__THE PROBLEM__
Establish how many lines below contain the string "data". Respond with that number alone.

┌─ TASK INPUT

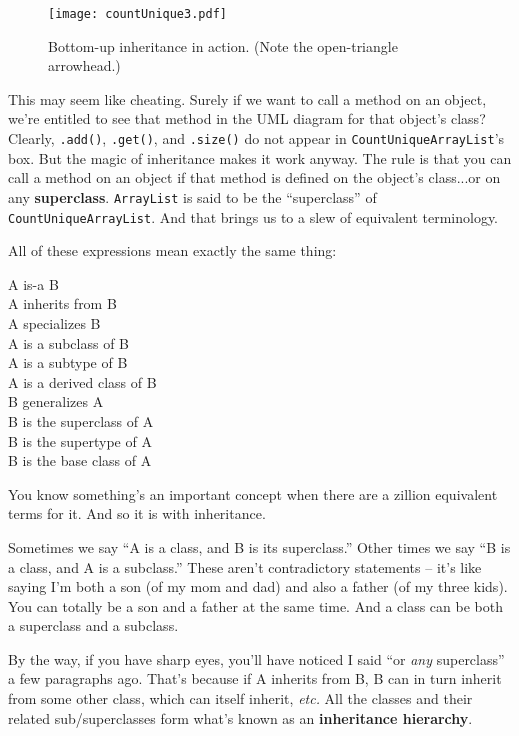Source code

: \begin{figure}[h]
\centering
\texttt{[image: countUnique3.pdf]}
\caption{Bottom-up inheritance in action. (Note the open-triangle arrowhead.)}
\label{fig:countUnique3}
\end{figure}

This may seem like cheating. Surely if we want to call a method on an object,
we're entitled to see that method in the UML diagram for that object's class?
Clearly, \texttt{.add()}, \texttt{.get()}, and \texttt{.size()} do not appear
in \texttt{CountUniqueArrayList}'s box. But the magic of inheritance makes it
work anyway. The rule is that you can call a method on an object if that
method is defined on the object's class...or on any \textbf{superclass}.
\texttt{ArrayList} is said to be the ``superclass'' of
\texttt{CountUniqueArrayList}. And that brings us to a slew of equivalent
terminology.

\begin{samepage}
All of these expressions mean exactly the same thing:
\begin{center}
\small
A is-a B\\
A inherits from B\\
A specializes B\\
A is a subclass of B\\
A is a subtype of B\\
A is a derived class of B\\
B generalizes A\\
B is the superclass of A\\
B is the supertype of A\\
B is the base class of A\\
\end{center}
\end{samepage}

You know something's an important concept when there are a zillion equivalent
terms for it. And so it is with inheritance.

Sometimes we say ``A is a class, and B is its superclass.'' Other times we say
``B is a class, and A is a subclass.'' These aren't contradictory statements --
it's like saying I'm both a son (of my mom and dad) and also a father (of my
three kids). You can totally be a son and a father at the same time. And a
class can be both a superclass and a subclass.

By the way, if you have sharp eyes, you'll have noticed I said ``or
\textit{any} superclass'' a few paragraphs ago. That's because if A inherits
from B, B can in turn inherit from some other class, which can itself inherit,
\textit{etc.} All the classes and their related sub/superclasses form what's
known as an \textbf{inheritance hierarchy}.

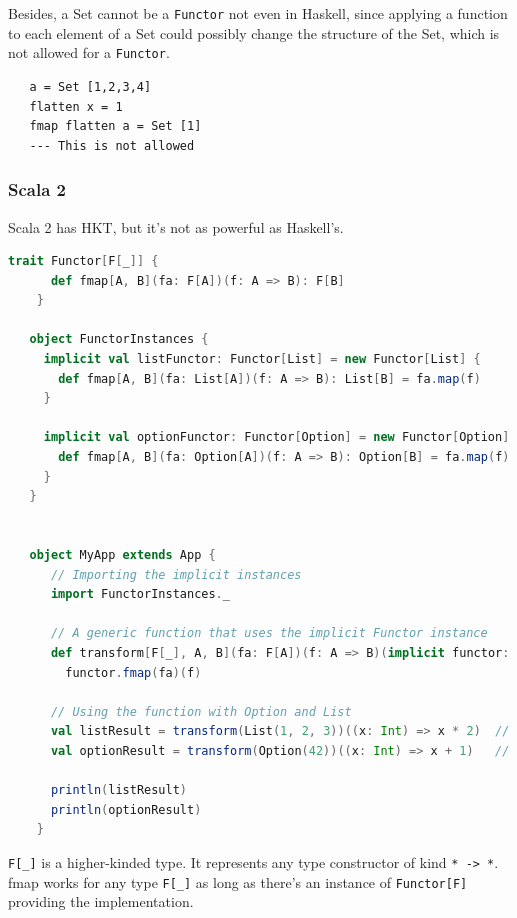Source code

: Besides, a Set cannot be a \lstinline|Functor| not even in Haskell, since applying a function to each element of a Set could possibly change the structure of the Set, which is not allowed for a \lstinline|Functor|.
\begin{lstlisting}
   a = Set [1,2,3,4]
   flatten x = 1
   fmap flatten a = Set [1]
   --- This is not allowed
\end{lstlisting}

\subsubsection{Scala 2}
Scala 2 has HKT, but it's not as powerful as Haskell's.
\begin{lstlisting}[language=Scala]
   trait Functor[F[_]] {
      def fmap[A, B](fa: F[A])(f: A => B): F[B]
    }
    
   object FunctorInstances {
     implicit val listFunctor: Functor[List] = new Functor[List] {
       def fmap[A, B](fa: List[A])(f: A => B): List[B] = fa.map(f)
     }
   
     implicit val optionFunctor: Functor[Option] = new Functor[Option] {
       def fmap[A, B](fa: Option[A])(f: A => B): Option[B] = fa.map(f)
     }
   }
    

   object MyApp extends App {
      // Importing the implicit instances
      import FunctorInstances._
    
      // A generic function that uses the implicit Functor instance
      def transform[F[_], A, B](fa: F[A])(f: A => B)(implicit functor: Functor[F]): F[B] =
        functor.fmap(fa)(f)
    
      // Using the function with Option and List
      val listResult = transform(List(1, 2, 3))((x: Int) => x * 2)  // List(2, 4, 6)
      val optionResult = transform(Option(42))((x: Int) => x + 1)   // Some(43)
    
      println(listResult)
      println(optionResult)
    } 
\end{lstlisting}

\lstinline|F[_]| is a higher-kinded type. It represents any type constructor of kind \lstinline|* -> *|.
fmap works for any type \lstinline|F[_]| as long as there's an instance of \lstinline|Functor[F]| providing the implementation.


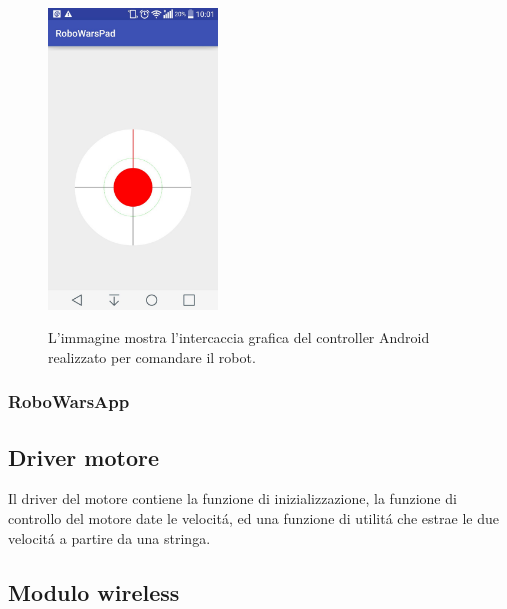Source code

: \documentclass [11pt ,a4paper ,twoside ]{article}
\begin{document}
\begin{figure}
	\centering
		\includegraphics[width=0.4\textwidth]{Images/joy.jpg}
	\label{fig:joy}
	\caption{L'immagine mostra l'intercaccia grafica del controller Android realizzato per comandare il robot.}
\end{figure}

\subsubsection{RoboWarsApp}


\subsection{Driver motore}

Il driver del motore contiene la funzione di inizializzazione, la funzione di controllo del motore date le velocit\'a, ed una funzione di utilit\'a che estrae le due velocit\'a a partire da una stringa.



\subsection{Modulo wireless}
\end{document}

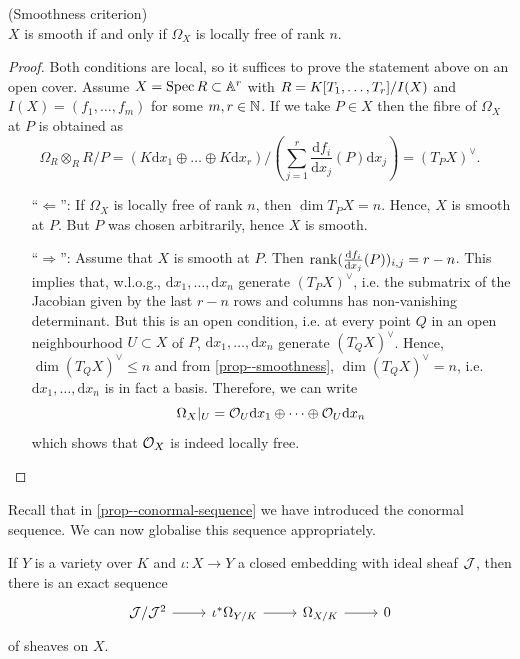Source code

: \documentclass[a4paper,11pt]{article}
\begin{document}
			\begin{thm}
				(Smoothness criterion)\\ $X$ is smooth if and only if $\Omega_X$ is locally free of rank $n$.
			\end{thm}
			\begin{proof}
				Both conditions are local, so it suffices to prove the statement above on an open cover. Assume $X=\operatorname{Spec} R\subset\mathbb{A}^r$ with $R=K[T_1,\dots,T_{r}]/I(X)$ and $I(X)=(f_1,\dots,f_m)$ for some $m,r\in\mathbb{N}$. If we take $P\in X$ then the fibre of $\Omega_X$ at $P$ is obtained as
				\begin{equation*}
					\Omega_R\otimes_RR/P=(K\mathrm{d}x_1\oplus\dots\oplus K\mathrm{d}x_r)/(\sum_{j=1}^r\frac{\mathrm{d}f_i}{\mathrm{d}x_j}(P)\mathrm{d}x_j)=(T_PX)^\vee.
				\end{equation*} 
				\begin{enumerate}
					\item [``$\Leftarrow$'':] If $\Omega_X$ is locally free of rank $n$, then $\dim T_PX=n$. Hence, $X$ is smooth at $P$. But $P$ was chosen arbitrarily, hence $X$ is smooth.
					\item [``$\Rightarrow$'':] Assume that $X$ is smooth at $P$. Then $\rank(\frac{\mathrm{d}f_i}{\mathrm{d}x_j}(P))_{i,j}=r-n$. This implies that, w.l.o.g., $\mathrm{d}x_1,\dots,\mathrm{d}x_n$ generate $(T_PX)^\vee$, i.e. the submatrix of the Jacobian given by the last $r-n$ rows and columns has non-vanishing determinant. But this is an open condition, i.e. at every point $Q$ in an open neighbourhood $U\subset X$ of $P$, $\mathrm{d}x_1,\dots,\mathrm{d}x_n$ generate $(T_QX)^\vee$. Hence, $\dim(T_QX)^\vee\le n$ and from \autoref{prop--smoothness}, $\dim(T_QX)^\vee=n$, i.e. $\mathrm{d}x_1,\dots,\mathrm{d}x_n$ is in fact a basis. Therefore, we can write
					\begin{equation*}
						\Omega_X|_U=\mathcal{O}_U\mathrm{d}x_1\oplus\dots\oplus\mathcal{O}_U\mathrm{d}x_n
					\end{equation*}
					which shows that $\mathcal{O}_X$ is indeed locally free.
				\end{enumerate}
			\end{proof}

			Recall that in \autoref{prop--conormal-sequence} we have introduced the conormal sequence. We can now globalise this sequence appropriately.

			\begin{prop}
				If $Y$ is a variety over $K$ and $\iota:X\rightarrow Y$ a closed embedding with ideal sheaf $\mathcal{J}$, then there is an exact sequence
				\begin{equation*}
					\begin{tikzcd}
						\J/\J^2\ar[r] & \iota^\ast\Omega_{Y/K}\ar[r] & \Omega_{X/K}\ar[r] & 0
					\end{tikzcd}
				\end{equation*}
				of sheaves on $X$.
			\end{prop}
\end{document}
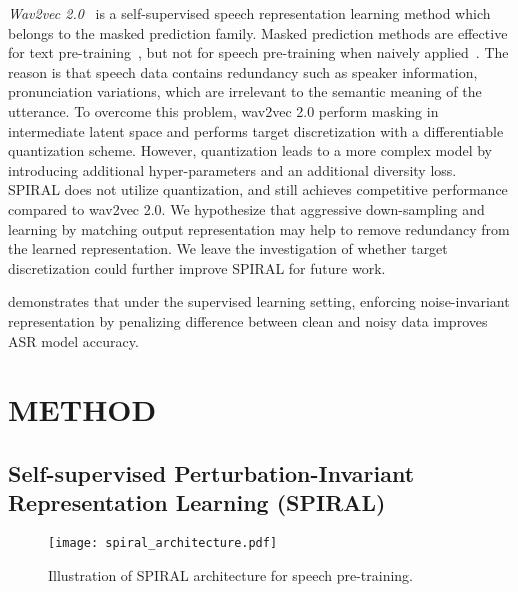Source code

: \textit{Wav2vec 2.0}~\citep{wav2vec2} is a self-supervised speech representation learning method which belongs to the masked prediction family. Masked prediction methods are effective for text pre-training~\citep{DevlinCLT19}, but not for speech pre-training when naively applied~\citep{baevski2019effectiveness}. The reason is that speech data contains redundancy such as speaker information, pronunciation variations, which are irrelevant to the semantic meaning of the utterance.
To overcome this problem, wav2vec 2.0 perform masking in intermediate latent space and performs target discretization with a differentiable quantization scheme. 
However, quantization leads to a more complex model by introducing additional hyper-parameters and an additional diversity loss.
SPIRAL does not utilize quantization, and still achieves competitive performance compared to wav2vec 2.0.
We hypothesize that aggressive down-sampling and learning by matching output representation may help to remove redundancy from the learned representation.
We leave the investigation of whether target discretization could further improve SPIRAL for future work.

\citet{liang2018learning} demonstrates that under the supervised learning setting, enforcing noise-invariant representation by penalizing difference between clean and noisy data improves ASR model accuracy. 

\section{METHOD}
\label{method}

\subsection{Self-supervised Perturbation-Invariant Representation Learning (SPIRAL)}

\begin{figure}[th]
   \centering
   \texttt{[image: spiral\_architecture.pdf]}
   \caption{Illustration of SPIRAL architecture for speech pre-training.}
   \label{fig:spiral_architecture}
\end{figure}

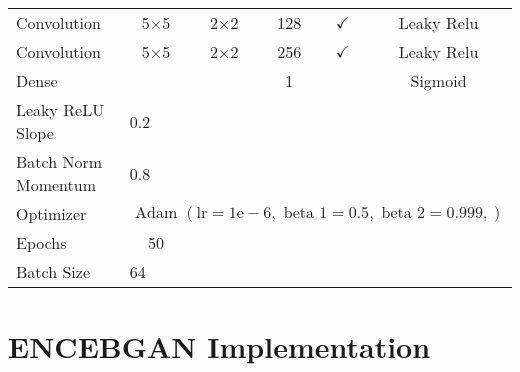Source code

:\begin{longtable}[c]{@{}lccccc@{}}
	Convolution & \multicolumn{1}{c}{5$\times$5} & 2$\times$2 & 128 & $\checkmark$ & Leaky Relu \\
	Convolution & \multicolumn{1}{c}{5$\times$5} & 2$\times$2 & 256 & $\checkmark$ & Leaky Relu \\
	Dense & \multicolumn{1}{c}{} &  & 1 &  & Sigmoid \\ \hline
	Leaky ReLU Slope & \multicolumn{5}{l}{0.2} \\
	Batch Norm Momentum & \multicolumn{5}{l}{0.8} \\
	Optimizer & \multicolumn{5}{l}{$\text { Adam }(\mathrm{lr}=1 \mathrm{e}-6, \text { beta } 1=0.5, \text { beta } 2=0.999,)$} \\ \hline
	Epochs & 50 & \multicolumn{1}{l}{} & \multicolumn{1}{l}{} & \multicolumn{1}{l}{} & \multicolumn{1}{l}{} \\
	Batch Size & \multicolumn{5}{l}{64}
\end{longtable}

\section{ENCEBGAN Implementation}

└─

__RESPONSE TO THE EXERCISE__
2